[Data section — start]
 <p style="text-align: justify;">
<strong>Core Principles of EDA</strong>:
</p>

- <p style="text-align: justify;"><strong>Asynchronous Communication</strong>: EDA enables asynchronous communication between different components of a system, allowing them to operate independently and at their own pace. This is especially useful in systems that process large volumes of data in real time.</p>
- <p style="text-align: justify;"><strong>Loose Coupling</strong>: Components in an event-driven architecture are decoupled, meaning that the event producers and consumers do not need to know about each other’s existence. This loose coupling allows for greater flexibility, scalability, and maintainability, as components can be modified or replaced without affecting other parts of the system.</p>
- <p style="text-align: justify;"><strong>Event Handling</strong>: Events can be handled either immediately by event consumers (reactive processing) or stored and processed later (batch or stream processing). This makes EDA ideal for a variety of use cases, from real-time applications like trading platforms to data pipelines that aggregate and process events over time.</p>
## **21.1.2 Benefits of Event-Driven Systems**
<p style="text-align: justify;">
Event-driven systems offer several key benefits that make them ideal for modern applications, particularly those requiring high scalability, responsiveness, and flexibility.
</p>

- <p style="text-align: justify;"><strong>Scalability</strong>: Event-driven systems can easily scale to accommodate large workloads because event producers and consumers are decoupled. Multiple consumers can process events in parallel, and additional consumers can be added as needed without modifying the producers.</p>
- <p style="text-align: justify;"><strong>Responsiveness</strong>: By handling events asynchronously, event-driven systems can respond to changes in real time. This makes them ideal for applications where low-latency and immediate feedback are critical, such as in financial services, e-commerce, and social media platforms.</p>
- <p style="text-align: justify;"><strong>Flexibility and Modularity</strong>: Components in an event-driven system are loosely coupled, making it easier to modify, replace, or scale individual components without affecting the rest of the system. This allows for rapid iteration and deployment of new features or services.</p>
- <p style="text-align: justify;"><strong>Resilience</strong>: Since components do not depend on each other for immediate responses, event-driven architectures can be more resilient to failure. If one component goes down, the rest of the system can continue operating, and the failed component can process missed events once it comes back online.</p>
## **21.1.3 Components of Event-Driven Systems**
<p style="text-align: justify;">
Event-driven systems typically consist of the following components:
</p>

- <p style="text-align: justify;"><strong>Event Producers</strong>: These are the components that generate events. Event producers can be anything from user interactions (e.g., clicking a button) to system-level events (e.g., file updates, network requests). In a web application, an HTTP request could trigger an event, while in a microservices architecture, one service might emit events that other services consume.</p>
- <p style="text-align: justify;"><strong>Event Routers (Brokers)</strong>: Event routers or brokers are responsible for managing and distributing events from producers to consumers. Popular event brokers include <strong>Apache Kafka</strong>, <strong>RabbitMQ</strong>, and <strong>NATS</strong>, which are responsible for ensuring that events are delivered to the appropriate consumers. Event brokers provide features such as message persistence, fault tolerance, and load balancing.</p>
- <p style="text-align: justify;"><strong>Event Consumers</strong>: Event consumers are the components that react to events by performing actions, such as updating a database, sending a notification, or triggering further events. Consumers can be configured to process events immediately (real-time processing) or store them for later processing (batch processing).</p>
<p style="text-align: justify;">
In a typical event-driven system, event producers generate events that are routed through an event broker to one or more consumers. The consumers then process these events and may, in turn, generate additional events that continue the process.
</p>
[Data section — finish]
Output all of the data in full, exactly as given.

 <p style="text-align: justify;">
<strong>Core Principles of EDA</strong>:
</p>

- <p style="text-align: justify;"><strong>Asynchronous Communication</strong>: EDA enables asynchronous communication between different components of a system, allowing them to operate independently and at their own pace. This is especially useful in systems that process large volumes of data in real time.</p>
- <p style="text-align: justify;"><strong>Loose Coupling</strong>: Components in an event-driven architecture are decoupled, meaning that the event producers and consumers do not need to know about each other’s existence. This loose coupling allows for greater flexibility, scalability, and maintainability, as components can be modified or replaced without affecting other parts of the system.</p>
- <p style="text-align: justify;"><strong>Event Handling</strong>: Events can be handled either immediately by event consumers (reactive processing) or stored and processed later (batch or stream processing). This makes EDA ideal for a variety of use cases, from real-time applications like trading platforms to data pipelines that aggregate and process events over time.</p>
## **21.1.2 Benefits of Event-Driven Systems**
<p style="text-align: justify;">
Event-driven systems offer several key benefits that make them ideal for modern applications, particularly those requiring high scalability, responsiveness, and flexibility.
</p>

- <p style="text-align: justify;"><strong>Scalability</strong>: Event-driven systems can easily scale to accommodate large workloads because event producers and consumers are decoupled. Multiple consumers can process events in parallel, and additional consumers can be added as needed without modifying the producers.</p>
- <p style="text-align: justify;"><strong>Responsiveness</strong>: By handling events asynchronously, event-driven systems can respond to changes in real time. This makes them ideal for applications where low-latency and immediate feedback are critical, such as in financial services, e-commerce, and social media platforms.</p>
- <p style="text-align: justify;"><strong>Flexibility and Modularity</strong>: Components in an event-driven system are loosely coupled, making it easier to modify, replace, or scale individual components without affecting the rest of the system. This allows for rapid iteration and deployment of new features or services.</p>
- <p style="text-align: justify;"><strong>Resilience</strong>: Since components do not depend on each other for immediate responses, event-driven architectures can be more resilient to failure. If one component goes down, the rest of the system can continue operating, and the failed component can process missed events once it comes back online.</p>
## **21.1.3 Components of Event-Driven Systems**
<p style="text-align: justify;">
Event-driven systems typically consist of the following components:
</p>

- <p style="text-align: justify;"><strong>Event Producers</strong>: These are the components that generate events. Event producers can be anything from user interactions (e.g., clicking a button) to system-level events (e.g., file updates, network requests). In a web application, an HTTP request could trigger an event, while in a microservices architecture, one service might emit events that other services consume.</p>
- <p style="text-align: justify;"><strong>Event Routers (Brokers)</strong>: Event routers or brokers are responsible for managing and distributing events from producers to consumers. Popular event brokers include <strong>Apache Kafka</strong>, <strong>RabbitMQ</strong>, and <strong>NATS</strong>, which are responsible for ensuring that events are delivered to the appropriate consumers. Event brokers provide features such as message persistence, fault tolerance, and load balancing.</p>
- <p style="text-align: justify;"><strong>Event Consumers</strong>: Event consumers are the components that react to events by performing actions, such as updating a database, sending a notification, or triggering further events. Consumers can be configured to process events immediately (real-time processing) or store them for later processing (batch processing).</p>
<p style="text-align: justify;">
In a typical event-driven system, event producers generate events that are routed through an event broker to one or more consumers. The consumers then process these events and may, in turn, generate additional events that continue the process.
</p>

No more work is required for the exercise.